GOAL OF THE EXERCISE: Copy exactly the lines of the material below that run from the one containing "surface.blit(text_obj, text_rect)" through the one containing "if coin.top >". Copy no other lines.

GIVEN RECORDS:

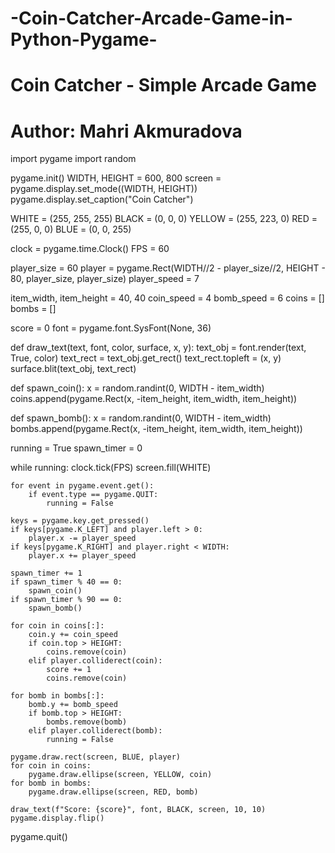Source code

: # -Coin-Catcher-Arcade-Game-in-Python-Pygame-


# Coin Catcher - Simple Arcade Game
# Author: Mahri Akmuradova

import pygame
import random

pygame.init()
WIDTH, HEIGHT = 600, 800
screen = pygame.display.set_mode((WIDTH, HEIGHT))
pygame.display.set_caption("Coin Catcher")

WHITE = (255, 255, 255)
BLACK = (0, 0, 0)
YELLOW = (255, 223, 0)
RED = (255, 0, 0)
BLUE = (0, 0, 255)

clock = pygame.time.Clock()
FPS = 60

player_size = 60
player = pygame.Rect(WIDTH//2 - player_size//2, HEIGHT - 80, player_size, player_size)
player_speed = 7

item_width, item_height = 40, 40
coin_speed = 4
bomb_speed = 6
coins = []
bombs = []

score = 0
font = pygame.font.SysFont(None, 36)

def draw_text(text, font, color, surface, x, y):
    text_obj = font.render(text, True, color)
    text_rect = text_obj.get_rect()
    text_rect.topleft = (x, y)
    surface.blit(text_obj, text_rect)

def spawn_coin():
    x = random.randint(0, WIDTH - item_width)
    coins.append(pygame.Rect(x, -item_height, item_width, item_height))

def spawn_bomb():
    x = random.randint(0, WIDTH - item_width)
    bombs.append(pygame.Rect(x, -item_height, item_width, item_height))

running = True
spawn_timer = 0

while running:
    clock.tick(FPS)
    screen.fill(WHITE)

    for event in pygame.event.get():
        if event.type == pygame.QUIT:
            running = False

    keys = pygame.key.get_pressed()
    if keys[pygame.K_LEFT] and player.left > 0:
        player.x -= player_speed
    if keys[pygame.K_RIGHT] and player.right < WIDTH:
        player.x += player_speed

    spawn_timer += 1
    if spawn_timer % 40 == 0:
        spawn_coin()
    if spawn_timer % 90 == 0:
        spawn_bomb()

    for coin in coins[:]:
        coin.y += coin_speed
        if coin.top > HEIGHT:
            coins.remove(coin)
        elif player.colliderect(coin):
            score += 1
            coins.remove(coin)

    for bomb in bombs[:]:
        bomb.y += bomb_speed
        if bomb.top > HEIGHT:
            bombs.remove(bomb)
        elif player.colliderect(bomb):
            running = False

    pygame.draw.rect(screen, BLUE, player)
    for coin in coins:
        pygame.draw.ellipse(screen, YELLOW, coin)
    for bomb in bombs:
        pygame.draw.ellipse(screen, RED, bomb)

    draw_text(f"Score: {score}", font, BLACK, screen, 10, 10)
    pygame.display.flip()

pygame.quit()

COMPLETED EXERCISE:
    surface.blit(text_obj, text_rect)

def spawn_coin():
    x = random.randint(0, WIDTH - item_width)
    coins.append(pygame.Rect(x, -item_height, item_width, item_height))

def spawn_bomb():
    x = random.randint(0, WIDTH - item_width)
    bombs.append(pygame.Rect(x, -item_height, item_width, item_height))

running = True
spawn_timer = 0

while running:
    clock.tick(FPS)
    screen.fill(WHITE)

    for event in pygame.event.get():
        if event.type == pygame.QUIT:
            running = False

    keys = pygame.key.get_pressed()
    if keys[pygame.K_LEFT] and player.left > 0:
        player.x -= player_speed
    if keys[pygame.K_RIGHT] and player.right < WIDTH:
        player.x += player_speed

    spawn_timer += 1
    if spawn_timer % 40 == 0:
        spawn_coin()
    if spawn_timer % 90 == 0:
        spawn_bomb()

    for coin in coins[:]:
        coin.y += coin_speed
        if coin.top > HEIGHT:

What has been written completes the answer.